Thank you so much PPC for your post! So many of your points really hit home with me! 

I started the pills to help the heavy bleeding and horrible cramps when I was 17 (now 40). I was always on the 'lowest' dose possible of BC. I was on anti-depressants for many years. I thought it was the family issues going on, but I never thought BC would be a factor. I've taken St. Johns Wort to help 'stabilize' me for 10 years plus. 

A year or so ago - I noticed major changes. The worst was a decrease in libido. I complained several times to my doctor and she increased the dosage of my BC. I did notice positive results but, also negatives. Just before my cycle the worst PMS I ever experienced. My doctor did offer to take me off BC, but the pre-BC scared me off. 

Early menopause is common in my family. My doctor says until the blood test levels of a specific hormone (not sure which one) show a change and I have not had a cycle in a year - there was nothing she could do. 

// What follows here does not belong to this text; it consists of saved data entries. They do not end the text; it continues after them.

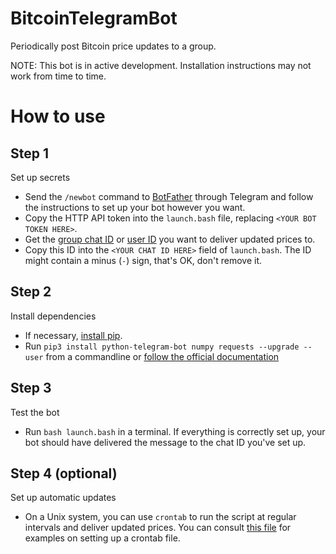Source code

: # BitcoinTelegramBot
Periodically post Bitcoin price updates to a group.

NOTE: This bot is in active development. Installation instructions may not work from time to time.

# How to use

## Step 1
Set up secrets
- Send the `/newbot` command to [BotFather](https://t.me/BotFather) through Telegram and follow the instructions to set up your bot however you want.
- Copy the HTTP API token into the `launch.bash` file, replacing `<YOUR BOT TOKEN HERE>`.
- Get the [group chat ID](http://stackoverflow.com/a/32572159) or [user ID](https://stackoverflow.com/questions/31078710/how-to-obtain-telegram-chat-id-for-a-specific-user) you want to deliver updated prices to.
- Copy this ID into the `<YOUR CHAT ID HERE>` field of `launch.bash`. The ID might contain a minus (`-`) sign, that's OK, don't remove it.

## Step 2
Install dependencies
- If necessary, [install pip](https://pip.pypa.io/en/stable/installing/).
- Run `pip3 install python-telegram-bot numpy requests --upgrade --user` from a commandline or [follow the official documentation](https://github.com/python-telegram-bot/python-telegram-bot)

## Step 3
Test the bot
- Run `bash launch.bash` in a terminal. If everything is correctly set up, your bot should have delivered the message to the chat ID you've set up.

## Step 4 (optional)
Set up automatic updates
- On a Unix system, you can use `crontab` to run the script at regular intervals and deliver updated prices. You can consult [this file](http://man7.org/linux/man-pages/man5/crontab.5.html) for examples on setting up a crontab file.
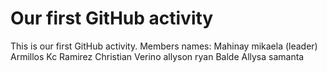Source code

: # Our first GitHub activity
This is our first GitHub 
activity.
Members names:
Mahinay mikaela (leader)
Armillos Kc
Ramirez Christian
Verino allyson ryan
Balde Allysa samanta
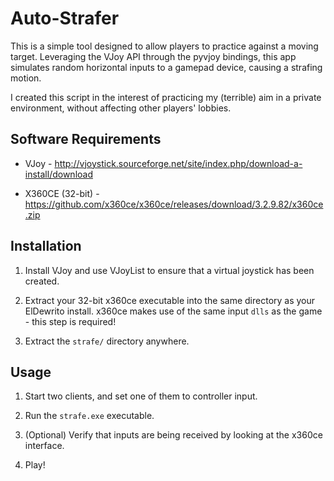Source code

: # Auto-Strafer

This is a simple tool designed to allow players to practice against a moving target. Leveraging the VJoy API through the pyvjoy bindings, this app simulates random horizontal inputs to a gamepad device, causing a strafing motion.

I created this script in the interest of practicing my (terrible) aim in a private environment, without affecting other players' lobbies.

## Software Requirements

* VJoy - http://vjoystick.sourceforge.net/site/index.php/download-a-install/download

* X360CE (32-bit) - https://github.com/x360ce/x360ce/releases/download/3.2.9.82/x360ce.zip

## Installation

1) Install VJoy and use VJoyList to ensure that a virtual joystick has been created.

2) Extract your 32-bit x360ce executable into the same directory as your ElDewrito install. x360ce makes use of the same input `dlls` as the game - this step is required!

3) Extract the `strafe/` directory anywhere.


## Usage

1) Start two clients, and set one of them to controller input.

2) Run the `strafe.exe` executable.

3) (Optional) Verify that inputs are being received by looking at the x360ce interface.

4) Play!
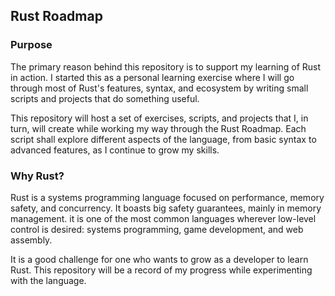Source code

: ## Rust Roadmap

### Purpose

The primary reason behind this repository is to support my learning of Rust in action. I started this as a personal learning exercise where I will go through most of Rust's features, syntax, and ecosystem by writing small scripts and projects that do something useful.

This repository will host a set of exercises, scripts, and projects that I, in turn, will create while working my way through the Rust Roadmap. Each script shall explore different aspects of the language, from basic syntax to advanced features, as I continue to grow my skills.

### Why Rust?

Rust is a systems programming language focused on performance, memory safety, and concurrency. It boasts big safety guarantees, mainly in memory management. it is one of the most common languages wherever low-level control is desired: systems programming, game development, and web assembly.

It is a good challenge for one who wants to grow as a developer to learn Rust. This repository will be a record of my progress while experimenting with the language.
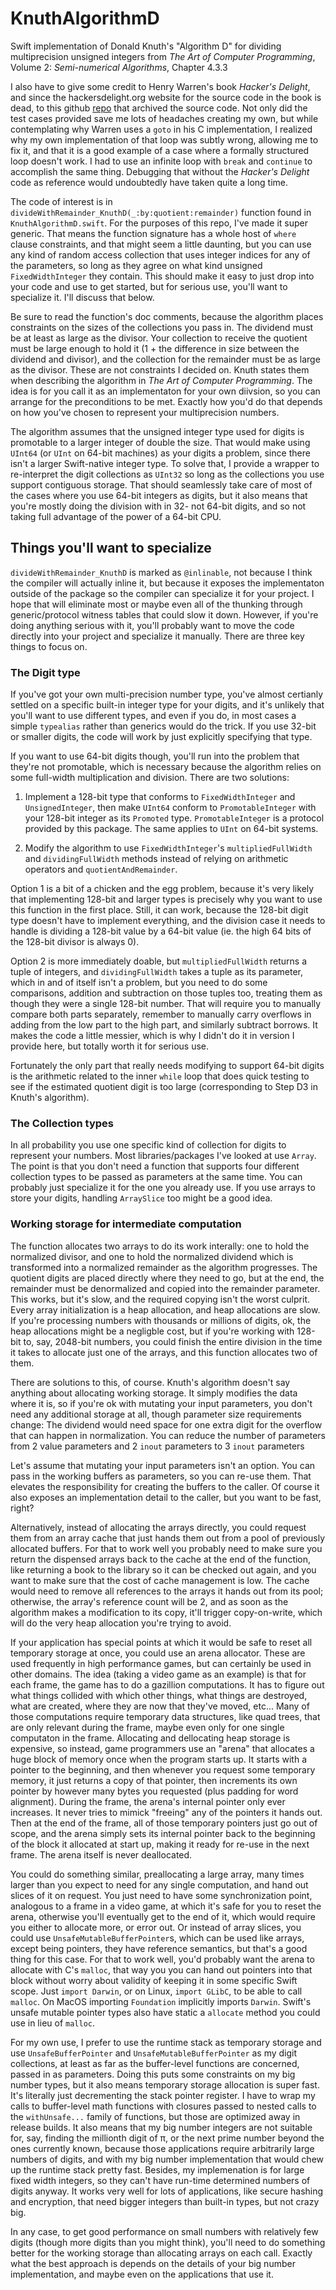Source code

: # KnuthAlgorithmD

Swift implementation of Donald Knuth's "Algorithm D" for dividing multiprecision unsigned integers from *The Art of Computer Programming*, Volume 2: *Semi-numerical Algorithms*, Chapter 4.3.3

I also have to give some credit to Henry Warren's book *Hacker's Delight*, and since the hackersdelight.org website for the source code in the book is dead, to this github [repo](https://github.com/hcs0/Hackers-Delight) that archived the source code.  Not only did the test cases provided save me lots of headaches creating my own, but while contemplating why Warren uses a `goto` in his C implementation, I realized why my own implementation of that loop was subtly wrong, allowing me to fix it, and that it is a good example of a case where a formally structured loop doesn't work. I had to use an infinite loop with `break` and `continue` to accomplish the same thing.  Debugging that without the *Hacker's Delight* code as reference would undoubtedly have taken quite a long time.

The code of interest is in  `divideWithRemainder_KnuthD(_:by:quotient:remainder)` function found in `KnuthAlgorithmD.swift`.  For the purposes of this repo, I've made it super generic.   That means the function signature has a whole host of `where` clause constraints, and that might seem a little daunting, but you can use any kind of random access collection that uses integer indices for any of the parameters, so long as they agree on what kind unsigned `FixedWidthInteger` they contain.  This should make it easy to just drop into your code and use to get started, but for serious use, you'll want to specialize it.  I'll discuss that below. 

Be sure to read the function's doc comments, because the algorithm places constraints on the sizes of the collections you pass in.  The dividend must be at least as large as the divisor.  Your collection to receive the quotient must be large enough to hold it (1 + the difference in size between the dividend and divisor), and the collection for the remainder must be as large as the divisor.  These are not constraints I decided on.  Knuth states them when describing the algorithm in *The Art of Computer Programming*.  The idea is for you call it as an implementaton for your own diivsion, so you can arrange for the preconditions to be met.  Exactly how you'd do that depends on how you've chosen to represent your multiprecision numbers.

The algorithm assumes that the unsigned integer type used for digits is promotable to a larger integer of double the size.  That would make using `UInt64` (or `UInt` on 64-bit machines) as your digits a problem, since there isn't a larger Swift-native integer type.  To solve that, I provide a wrapper to re-interpret the digit collections as `UInt32` so long as the collections you use support contiguous storage.  That should seamlessly take care of most of the cases where you use 64-bit integers as digits, but it also means that you're mostly doing the division with in 32- not 64-bit digits, and so not taking full advantage of the power of a 64-bit CPU.

## Things you'll want to specialize

`divideWithRemainder_KnuthD` is marked as `@inlinable`,  not because I think the compiler will actually inline it, but because it exposes the implementaton outside of the package so the compiler can specialize it for your project.  I hope that will eliminate most or maybe even all of the thunking through generic/protocol witness tables that could slow it down.  However, if you're doing anything serious with it, you'll probably want to move the code directly into your project and specialize it manually.  There are three key things to focus on.

### The Digit type

If you've got your own multi-precision number type, you've almost certianly settled on a specific built-in integer type for your digits, and it's unlikely that you'll want to use different types, and even if you do, in most cases a simple `typealias` rather than generics would do the trick.  If you use 32-bit or smaller digits, the code will work by just explicitly specifying that type.  

If you want to use 64-bit digits though, you'll run into the problem that they're not promotable, which is necessary because the algorithm relies on some full-width multiplication and division.   There are two solutions:

1) Implement a 128-bit type that conforms to `FixedWidthInteger` and `UnsignedInteger`, then make `UInt64` conform to `PromotableInteger` with your 128-bit integer as its `Promoted` type.  `PromotableInteger` is a protocol provided by this package.  The same applies to `UInt` on 64-bit systems.

2) Modify the algorithm to use `FixedWidthInteger`'s  `multipliedFullWidth` and `dividingFullWidth` methods instead of relying on arithmetic operators and `quotientAndRemainder`.

Option 1 is a bit of a chicken and the egg problem, because it's very likely that implementing 128-bit and larger types is precisely why you want to use this function in the first place. Still, it can work, because the 128-bit digit type doesn't have to implement everything, and the division case it needs to handle is dividing a 128-bit value by a 64-bit value (ie. the high 64 bits of the 128-bit divisor is always 0). 

Option 2 is more immediately doable, but `multipliedFullWidth` returns a tuple of integers, and `dividingFullWidth` takes a tuple as its parameter, which in and of itself isn't a problem, but you need to do some comparisons,  addition and subtraction on those tuples too, treating them as though they were a single 128-bit number.  That will require you to manually compare both parts separately, remember to manually carry overflows in adding from the low part to the high part, and similarly subtract borrows.  It makes the code a little messier, which is why I didn't do it in version I provide here, but totally worth it for serious use.  

Fortunately the only part that really needs modifying to support 64-bit digits is the arithmetic related to the inner `while` loop that does quick testing to see if the estimated quotient digit is too large (corresponding to Step D3 in Knuth's algorithm).

### The Collection types

In all probability you use one specific kind of collection for digits to represent your numbers.  Most libraries/packages I've looked at use `Array`.  The point is that you don't need a function that supports four different collection types to be passed as parameters at the same time.  You can probably just specialize it for the one you already use.  If you use arrays to store your digits, handling `ArraySlice` too might be a good idea.

### Working storage for intermediate computation

The function allocates two arrays to do its work interally: one to hold the normalized divisor, and one to hold the normalized dividend which is transformed into a normalized remainder as the algorithm progresses.  The quotient digits are placed directly where they need to go, but at the end, the remainder must be denormalized and copied into the remainder parameter.  This works, but it's slow, and the required copying isn't the worst culprit.  Every array initialization is a heap allocation, and heap allocations are slow.   If you're processing numbers with thousands or millions of digits, ok, the heap allocations might be a negligble cost, but if you're working with 128-bit to, say, 2048-bit numbers, you could finish the entire division in the time it takes to allocate just one of the arrays, and this function allocates two of them.

There are solutions to this, of course.  Knuth's algorithm doesn't say anything about allocating working storage.  It simply modifies the data where it is, so if you're ok with mutating your input parameters, you don't need any additional storage at all, though parameter size requirements change: The dividend would need space for one extra digit for the overflow that can happen in normalization.  You can reduce the number of parameters from 2 value parameters and 2 `inout` parameters to 3 `inout` parameters

Let's assume that mutating your input parameters isn't an option.  You can pass in the working buffers as parameters, so you can re-use them.  That elevates the responsibility for creating the buffers to the caller.  Of course it also exposes an implementation detail to the caller, but you want to be fast, right?

Alternatively, instead of allocating the arrays directly, you could request them from an array cache that just hands them out from a pool of previously allocated buffers.  For that to work well you probably need to make sure you return the dispensed arrays back to the cache at the end of the function, like returning a book to the library so it can be checked out again, and you want to make sure that the cost of cache management is low.  The cache would need to remove all references to the arrays it hands out from its pool; otherwise, the array's reference count will be 2, and as soon as the algorithm makes a modification to its copy, it'll trigger copy-on-write, which will do the very heap allocation you're trying to avoid.

If your application has special points at which it would be safe to reset all temporary storage at once, you could use an arena allocator.  These are used frequently in high performance games, but can certainly be used in other domains.  The idea (taking a video game as an example) is that for each frame, the game has to do a gazillion computations.  It has to figure out what things collided with which other things, what things are destroyed, what are created, where they are now that they've moved, etc...  Many of those computations require temporary data structures, like quad trees, that are only relevant during the frame, maybe even only for one single computaton in the frame.  Allocating and dellocating heap storage is expensive, so instead, game programmers use an "arena" that allocates a huge block of memory once when the program starts up.  It starts with a pointer to the beginning, and then whenever you request some temporary memory, it just returns a copy of that pointer, then increments its own pointer by however many bytes you requested (plus padding for word alignment).   During the frame, the arena's internal pointer only ever increases.  It never tries to mimick "freeing" any of the pointers it hands out.   Then at the end of the frame, all of those temporary pointers just go out of scope, and the arena simply sets its internal pointer back to the beginning of the block it allocated at start up, making it ready for re-use in the next frame.  The arena itself is never deallocated.

You could do something similar, preallocating a large array, many times larger than you expect to need for any single computation, and hand out slices of it on request.  You just need to have some synchronization point, analogous to a frame in a video game, at which it's safe for you to reset the arena, otherwise you'll eventually get to the end of it, which would require you either to allocate more, or error out.  Or instead of array slices, you could use `UnsafeMutableBufferPointer`s, which can be used like arrays, except being pointers, they have reference semantics, but that's a good thing for this case.  For that to work well, you'd probably want the arena to allocate with C's `malloc`, that way you you can hand out pointers into that block without worry about validity of keeping it in some specific Swift scope.  Just `import Darwin`, or on Linux, `import GLibC`, to be able to call `malloc`.  On MacOS importing `Foundation` implicitly imports `Darwin`.  Swift's unsafe mutable pointer types also have static a `allocate` method you could use in lieu of `malloc`.

For my own use, I prefer to use the runtime stack as temporary storage and use `UnsafeBufferPointer` and `UnsafeMutableBufferPointer` as my digit collections, at least as far as the buffer-level functions are concerned, passed in as parameters.  Doing this puts some constraints on my big number types, but it also means temporary storage allocation is super fast.  It's literally just decrementing the stack pointer register. I have to wrap my calls to buffer-level math functions with closures passed to nested calls to the `withUnsafe...` family of functions, but those are optimized away in release builds.  It also means that my big number integers are not suitable for, say, finding the millionth digit of π, or the next prime number beyond the ones currently known, because those applications require arbitrarily large numbers of digits, and with my big number implementation that would chew up the runtime stack pretty fast.  Besides, my implemenation is for large fixed width integers, so they can't have run-time determined numbers of digits anyway.  It works very well for lots of applications, like secure hashing and encryption, that need bigger integers than built-in types, but not crazy big.

In any case, to get good performance on small numbers with relatively few digits (though more digits than you might think), you'll need to do something better for the working storage than allocating arrays on each call.  Exactly what the best approach is depends on the details of your big number implementation, and maybe even on the applications that use it.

I'll talk to my doctor again about going off the BC to see my what 'natural' hormones levels and go from there.

PPC - Thanks again!

----------


## PPC

> Thank you so much PPC for your post! So many of your points really hit home with me! 
> 
> I started the pills to help the heavy bleeding and horrible cramps when I was 17 (now 40). I was always on the 'lowest' dose possible of BC. I was on anti-depressants for many years. I thought it was the family issues going on, but I never thought BC would be a factor. I've taken St. Johns Wort to help 'stabilize' me for 10 years plus. 
> 
> A year or so ago - I noticed major changes. The worst was a decrease in libido. I complained several times to my doctor and she increased the dosage of my BC. I did notice positive results but, also negatives. Just before my cycle the worst PMS I ever experienced. My doctor did offer to take me off BC, but the pre-BC scared me off. 
> 
> Early menopause is common in my family. My doctor says until the blood test levels of a specific hormone (not sure which one) show a change and I have not had a cycle in a year - there was nothing she could do. 
> 
> I'll talk to my doctor again about going off the BC to see my what 'natural' hormones levels and go from there.
> ...


Have you ever had several months when you have been off the pill, just cycling on your own since you were seventeen?

At 17, do you remember how many days your bleeding would last and were your cycles less than 28 days? Of course I am not a doctor but I have come to understand that most women who have excessive bleeding are usually deficient in progesterone production. Estrogen builds the lining in the first part of the cycle, then progesterone ramps up after ovulation to combat anymore build up. It mantains the lining until the end of cycle where it allows for an efficient bleed. 

A normal period should last 4-5 days and not gush like a river but a good flow is needed to cleanse the uterus. Progesterone deficient women often never have their uterus slough off enough, so it has to start a new cycle only partially cleansed. Also, they don't have enough progesterone to combat their estrogen so the 'build up' can get out of control. This is true 'estrogen dominance'. It's not that there is too much estrogen, just too little progesterone to make the right balance. I could take a guess that might have been part of your problem as it was mine.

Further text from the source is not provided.